* _What the task asks_
Transcribe the listing below exactly, from its first line through the line with "JSON, pandas DataFrame)". Omit the pictures.

* _Dataset extract_
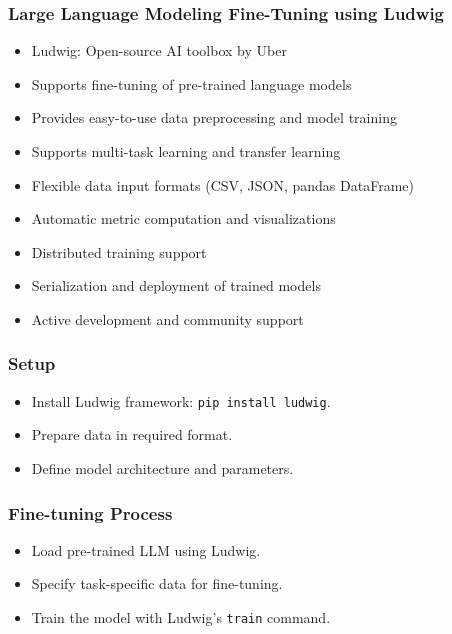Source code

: \begin{frame}[fragile]\frametitle{Large Language Modeling Fine-Tuning using Ludwig}
\begin{itemize}
    \item Ludwig: Open-source AI toolbox by Uber
    \item Supports fine-tuning of pre-trained language models
    \item Provides easy-to-use data preprocessing and model training
    \item Supports multi-task learning and transfer learning
    \item Flexible data input formats (CSV, JSON, pandas DataFrame)
    \item Automatic metric computation and visualizations
    \item Distributed training support %
    \item Serialization and deployment of trained models
    \item Active development and community support
\end{itemize}
\end{frame}


\begin{frame}[fragile]\frametitle{Setup}
    \begin{itemize}
        \item Install Ludwig framework: \lstinline{pip install ludwig}.
        \item Prepare data in required format.
        \item Define model architecture and parameters.
    \end{itemize}
\end{frame}

\begin{frame}[fragile]\frametitle{Fine-tuning Process}
    \begin{itemize}
        \item Load pre-trained LLM using Ludwig.
        \item Specify task-specific data for fine-tuning.
        \item Train the model with Ludwig's \lstinline{train} command.
    \end{itemize}
\end{frame}

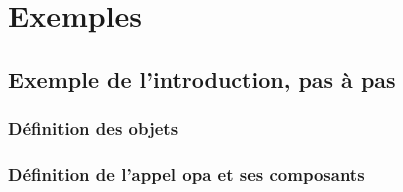 \documentclass[a4paper,11pt]{report}
\newcommand{\inputTikZ}[1]{%
  }%
\newcommand{\inputTikZ}[1]{%
    \texttt{[image: fig/\#1.pdf]}%
  }%
\begin{document}
\medskip

\begin{minipage}{0.6\textwidth}

\end{minipage}
\begin{minipage}{0.4\textwidth}
\begin{center}
\inputTikZ{createcallset}
\end{center}
\end{minipage}

\section{Exemples}

\subsection{Exemple de l'introduction, pas à pas}

\subsubsection{Définition des objets}

{\color{red!70!black}
\vspace{-0.4cm}

}

\begin{center}
\inputTikZ{seqdiagstep1}
\end{center}

\subsubsection{Définition de l'appel opa et ses composants}

\vspace{-0.4cm}
{\color{red!70!black}
\vspace{-0.4cm}
\vspace{-0.4cm}
\vspace{-0.4cm}
\vspace{-0.4cm}
\vspace{-0.4cm}
\vspace{-0.4cm}
\vspace{-0.4cm}
\vspace{-0.4cm}
\vspace{-0.4cm}
}

\end{document}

* _Reply_
Source code

: \begin{frame}[fragile]\frametitle{Large Language Modeling Fine-Tuning using Ludwig}
\begin{itemize}
    \item Ludwig: Open-source AI toolbox by Uber
    \item Supports fine-tuning of pre-trained language models
    \item Provides easy-to-use data preprocessing and model training
    \item Supports multi-task learning and transfer learning
    \item Flexible data input formats (CSV, JSON, pandas DataFrame)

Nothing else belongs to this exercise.